My current system was installed as manjaro, but i immediately started having AUR issues, so I just changed all the repos out to the official arch ones and over time everything manjaro specific has been updated or removed.

The first lines in my /var/log/pacman.log are from early 2015, and ive fully rebuilt my computer since then, including swapping hard drives (dd' to clone old drive onto new drive). So at this point my PC is a hardware and software ship of theseus.

[–] [email protected] 2 points 10 hours ago

When I started learning Linux at work, the game I played with myself was i'd install Debian stable minimal on my primary workstation and I would not reinstall it ever. No matter what happened, I would always fix it.

I learned to install the basic subsystems to get a GUI and audio, learned the fun of Nvidia drivers to get xinerama and hw decoding working. In retrospect it seems trivial but as a new learner it was challenging and rewarding.

At one point I was trying to do something, and a guide online suggested installing some repo and installing newer libraries. I did so, and a week later I did a dist-upgrade (because I didn't know any better) and when I rebooted I was presented with a splash screen for "crunchbang" linux.

Figuring out how to get back to Debian without breaking everything probably taught me more about packages, package managers, filesystems, system config files, init (systemd wasn't really a thing yet) than everything else I had done combined.

For anyone wondering: 12 years into the project I had a drive from the mdadm mirror die, and while mdadm was copying to another mirror, the other drive died. I considered that a win but y'all can be the judge (no files were lost, 12yr into my Linux journey I had long since figured out automating NFS and rsync).

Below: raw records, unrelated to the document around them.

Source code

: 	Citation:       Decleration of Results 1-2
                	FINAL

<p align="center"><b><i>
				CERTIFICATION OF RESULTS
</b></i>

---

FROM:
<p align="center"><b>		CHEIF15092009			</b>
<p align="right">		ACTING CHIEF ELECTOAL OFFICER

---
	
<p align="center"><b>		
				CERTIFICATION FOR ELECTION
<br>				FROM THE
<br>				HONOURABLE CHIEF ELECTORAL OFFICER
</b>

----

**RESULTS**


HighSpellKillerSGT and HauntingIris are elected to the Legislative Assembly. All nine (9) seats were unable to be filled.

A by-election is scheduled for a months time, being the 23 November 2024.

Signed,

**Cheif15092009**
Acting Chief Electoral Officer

[–] [email protected] 7 points 15 hours ago

Once I planned to do just this, converting my Ubuntu into Debian (or maybe it was the other way round). I assumed it would just be a matter of changing the repos and then apt full-upgrade and boom! new distro. Still, I decided to do some research first - you know, just in case. Whatever I learned made me abandon the idea in a hurry. Perhaps I'll try again but this time skip the boring research step.

[–] [email protected] 2 points 16 hours ago

Very cool idea and a fun project if you have a masochistic streak or a unique use case.

Also .. would running the other distro inside a docker container qualify because the processes are actually running on the same kernel albeit side-by-side with the native OS, or is this disqualified like using chroot?